╭──

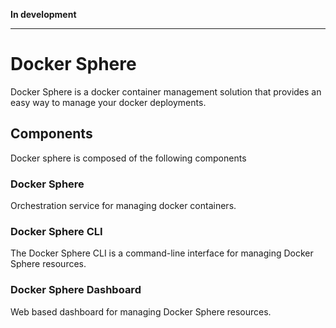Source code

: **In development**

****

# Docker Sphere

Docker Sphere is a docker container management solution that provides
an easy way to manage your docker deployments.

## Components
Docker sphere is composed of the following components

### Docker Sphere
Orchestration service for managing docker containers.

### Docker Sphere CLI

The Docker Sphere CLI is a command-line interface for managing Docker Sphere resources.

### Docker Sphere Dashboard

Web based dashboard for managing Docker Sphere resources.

╰──
╭──

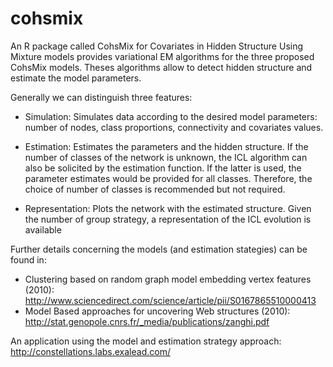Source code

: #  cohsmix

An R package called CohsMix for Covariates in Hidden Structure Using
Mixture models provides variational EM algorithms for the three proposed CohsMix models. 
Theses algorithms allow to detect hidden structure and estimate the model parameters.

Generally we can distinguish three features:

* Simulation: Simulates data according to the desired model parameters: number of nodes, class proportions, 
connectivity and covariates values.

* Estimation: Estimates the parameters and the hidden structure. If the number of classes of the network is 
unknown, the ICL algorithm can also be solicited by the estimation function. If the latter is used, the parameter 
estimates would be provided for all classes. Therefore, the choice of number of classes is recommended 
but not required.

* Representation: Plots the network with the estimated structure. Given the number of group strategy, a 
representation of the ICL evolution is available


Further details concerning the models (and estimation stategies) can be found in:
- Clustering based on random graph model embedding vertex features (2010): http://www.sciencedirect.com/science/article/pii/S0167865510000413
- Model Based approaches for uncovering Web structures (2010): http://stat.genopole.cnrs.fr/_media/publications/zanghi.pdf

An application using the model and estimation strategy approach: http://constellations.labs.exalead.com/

╰──
╭──

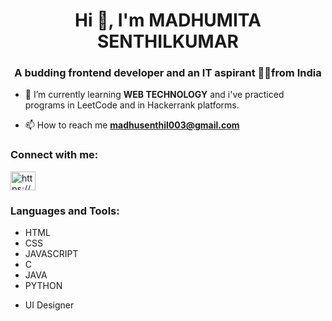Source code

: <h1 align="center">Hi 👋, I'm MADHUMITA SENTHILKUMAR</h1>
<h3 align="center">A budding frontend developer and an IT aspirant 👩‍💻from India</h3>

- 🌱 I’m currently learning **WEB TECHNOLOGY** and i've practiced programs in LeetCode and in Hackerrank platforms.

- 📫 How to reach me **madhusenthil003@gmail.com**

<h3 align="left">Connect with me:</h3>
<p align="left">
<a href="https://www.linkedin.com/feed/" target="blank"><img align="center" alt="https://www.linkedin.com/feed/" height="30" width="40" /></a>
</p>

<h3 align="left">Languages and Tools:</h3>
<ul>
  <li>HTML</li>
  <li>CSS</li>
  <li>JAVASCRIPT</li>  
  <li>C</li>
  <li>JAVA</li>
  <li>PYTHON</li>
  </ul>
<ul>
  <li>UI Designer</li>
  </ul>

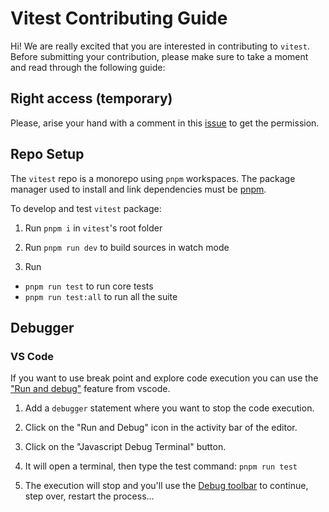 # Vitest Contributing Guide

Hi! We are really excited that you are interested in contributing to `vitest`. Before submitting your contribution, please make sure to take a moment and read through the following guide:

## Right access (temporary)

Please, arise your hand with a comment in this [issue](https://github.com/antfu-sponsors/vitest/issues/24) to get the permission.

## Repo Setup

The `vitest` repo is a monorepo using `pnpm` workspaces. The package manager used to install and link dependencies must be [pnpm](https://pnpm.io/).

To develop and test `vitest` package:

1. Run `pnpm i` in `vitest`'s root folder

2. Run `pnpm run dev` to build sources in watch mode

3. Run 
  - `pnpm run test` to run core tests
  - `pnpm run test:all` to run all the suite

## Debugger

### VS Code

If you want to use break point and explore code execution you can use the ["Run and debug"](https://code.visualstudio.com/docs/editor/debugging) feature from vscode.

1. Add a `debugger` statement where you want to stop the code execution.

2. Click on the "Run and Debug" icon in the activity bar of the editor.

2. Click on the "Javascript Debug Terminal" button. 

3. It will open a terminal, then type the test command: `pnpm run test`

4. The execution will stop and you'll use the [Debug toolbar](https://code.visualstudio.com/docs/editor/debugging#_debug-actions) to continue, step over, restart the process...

╰──

§ **Work to complete**:
Counting only lines of the data above that hold "following", report the total and nothing else.

§ **Exercise result**:
2